These exclusions are helpful but not particularly broad. For example, most existing CLOs will not qualify for the "loan securitization" exemption due to the inclusion of bonds or other securities in their asset pools, and there is no exemption for synthetic CLOs, resecuritizations or securitizations involving asset classes other than loans. There is also no exemption for municipal tender option bond programs as currently constructed. Entities caught in the definition of "covered funds" can attempt to restructure so as to rely on a different exemption from registration under the Investment Company Act, thus avoiding designation as a "covered fund," but this may not be possible for certain types of entities (and is probably not feasible for most existing entities).
If an entity is fortunate enough to avoid designation as a "covered fund," the covered fund rules will not apply to investments in or sponsorship of that fund by a banking entity, but such activities may still be subject to the proprietary trading provisions of the Rule discussed above. If an entity is designated as a "covered fund," a banking entity may hold debt issued by the entity (subject to the proprietary trading provisions of the Rule) so long as such debt does not constitute an "ownership interest" in the entity. However, we note that the definition of "ownership interest" set forth in the Rule is quite broad; while an ownership interest obviously includes an equity or partnership interest, it also includes interests that are not obviously equity but have equity-like rights (such as the right to participate in the selection or removal of a general partner, managing member, investment advisor, or other similar party or the right to receive a share of income, profit or excess spread of the covered fund). This definition is likely to result in questions about whether particular types of securities constitute impermissible "ownership interests." We also note that no grandfathering is included in the Rule—if a banking entity owns a prohibited interest in a covered fund, it will need to divest the interest by July 21, 2015 (subject to extension of this date by the appropriate Agency).

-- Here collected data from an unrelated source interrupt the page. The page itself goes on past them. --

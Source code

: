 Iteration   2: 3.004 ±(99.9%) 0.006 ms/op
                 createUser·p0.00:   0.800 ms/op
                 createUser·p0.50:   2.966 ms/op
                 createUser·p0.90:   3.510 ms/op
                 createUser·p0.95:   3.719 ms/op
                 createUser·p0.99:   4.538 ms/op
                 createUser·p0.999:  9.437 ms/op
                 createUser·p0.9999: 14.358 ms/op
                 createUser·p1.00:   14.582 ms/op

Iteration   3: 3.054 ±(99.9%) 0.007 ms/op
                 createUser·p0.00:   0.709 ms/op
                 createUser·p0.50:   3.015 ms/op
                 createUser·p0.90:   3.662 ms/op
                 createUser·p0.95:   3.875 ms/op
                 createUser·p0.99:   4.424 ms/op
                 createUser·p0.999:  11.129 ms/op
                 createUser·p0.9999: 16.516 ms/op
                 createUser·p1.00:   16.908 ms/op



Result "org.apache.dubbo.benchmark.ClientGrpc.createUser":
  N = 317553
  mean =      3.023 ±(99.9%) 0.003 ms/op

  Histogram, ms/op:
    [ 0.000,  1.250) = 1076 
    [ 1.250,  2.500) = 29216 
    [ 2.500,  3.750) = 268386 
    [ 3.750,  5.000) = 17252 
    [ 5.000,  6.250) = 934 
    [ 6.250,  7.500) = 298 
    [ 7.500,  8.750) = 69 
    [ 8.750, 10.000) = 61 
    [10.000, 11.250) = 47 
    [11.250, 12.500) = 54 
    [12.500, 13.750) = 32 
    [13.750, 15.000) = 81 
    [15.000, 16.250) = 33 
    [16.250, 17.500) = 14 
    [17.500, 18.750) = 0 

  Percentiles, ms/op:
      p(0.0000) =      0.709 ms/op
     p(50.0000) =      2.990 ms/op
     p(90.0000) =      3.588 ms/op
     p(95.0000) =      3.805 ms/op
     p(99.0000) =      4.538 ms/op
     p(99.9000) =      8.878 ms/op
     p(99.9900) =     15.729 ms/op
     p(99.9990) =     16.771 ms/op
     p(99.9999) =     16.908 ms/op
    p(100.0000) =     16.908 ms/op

Permitted Sponsorship or Ownership of Covered Funds
Even if an entity cannot escape being designated as a covered fund, in certain circumstances a banking entity may still own a portion of or sponsor such fund. The Volcker Rule generally permits a bank to invest in or sponsor[6] a covered fund in connection with:
(1) Generally organizing or offering a fund subject to several conditions, including among others:
the banking entity or an affiliate thereof provides bona fide trust, fiduciary, investment advisory or commodity trading advisory services and the covered fund is organized and offered only in connection with the provision of such services; and
the banking entity and its affiliates do not acquire or retain an ownership interest in the covered fund other than (i) to facilitate the establishment of the fund or (ii) subject to the per-fund and aggregate limits on covered fund investment by the banking entity and its affiliates (described below) and do not guarantee the obligations of the covered fund;
(2) Organizing and offering an issuing entity of asset backed securities (again subject to the ownership restrictions discussed below, among other requirements);
(3) Investments in covered funds for certain risk mitigating activities associated with compensation arrangements;
(4) Certain activities by non-U.S. banking entities occurring completely outside of the United States, and
(5) Certain insurance company activities.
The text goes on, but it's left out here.